### Available data
#####
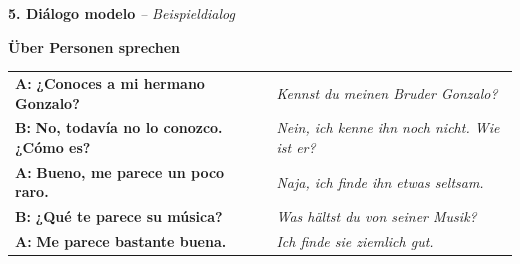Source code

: \documentclass[11pt, a4paper]{article}
\newcommand{\seriftext}[1]{{\fontfamily{ppl}\selectfont #1}}
\newcommand{\es}[1]{\seriftext{\textbf{#1}}}
\newcommand{\de}[1]{\textit{\textcolor{akzent}{#1}}}
\newcommand{\abschnitt}[2]{\noindent\textbf{\large #1. #2}}
\begin{document}
\newpage

\abschnitt{5}{Diálogo modelo} \de{-- Beispieldialog}

\vspace{4pt}

\begin{merkbox}
\textbf{Über Personen sprechen}

\vspace{4pt}
{\small
\begin{tabular}{@{}p{7cm}p{6.5cm}@{}}
\textbf{A:} \es{¿Conoces a mi hermano Gonzalo?} & \de{Kennst du meinen Bruder Gonzalo?} \\[3pt]
\textbf{B:} \es{No, todavía no lo conozco. ¿Cómo es?} & \de{Nein, ich kenne ihn noch nicht. Wie ist er?} \\[3pt]
\textbf{A:} \es{Bueno, me parece un poco raro.} & \de{Naja, ich finde ihn etwas seltsam.} \\[3pt]
\textbf{B:} \es{¿Qué te parece su música?} & \de{Was hältst du von seiner Musik?} \\[3pt]
\textbf{A:} \es{Me parece bastante buena.} & \de{Ich finde sie ziemlich gut.} \\
\end{tabular}}
\end{merkbox}

\vspace{8pt}
\end{document}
#####
### What the task asks
Filter on the word "tabular": copy each matching line from the entries above.

### Exercise response
\begin{tabular}{@{}p{7cm}p{6.5cm}@{}}
\end{tabular}}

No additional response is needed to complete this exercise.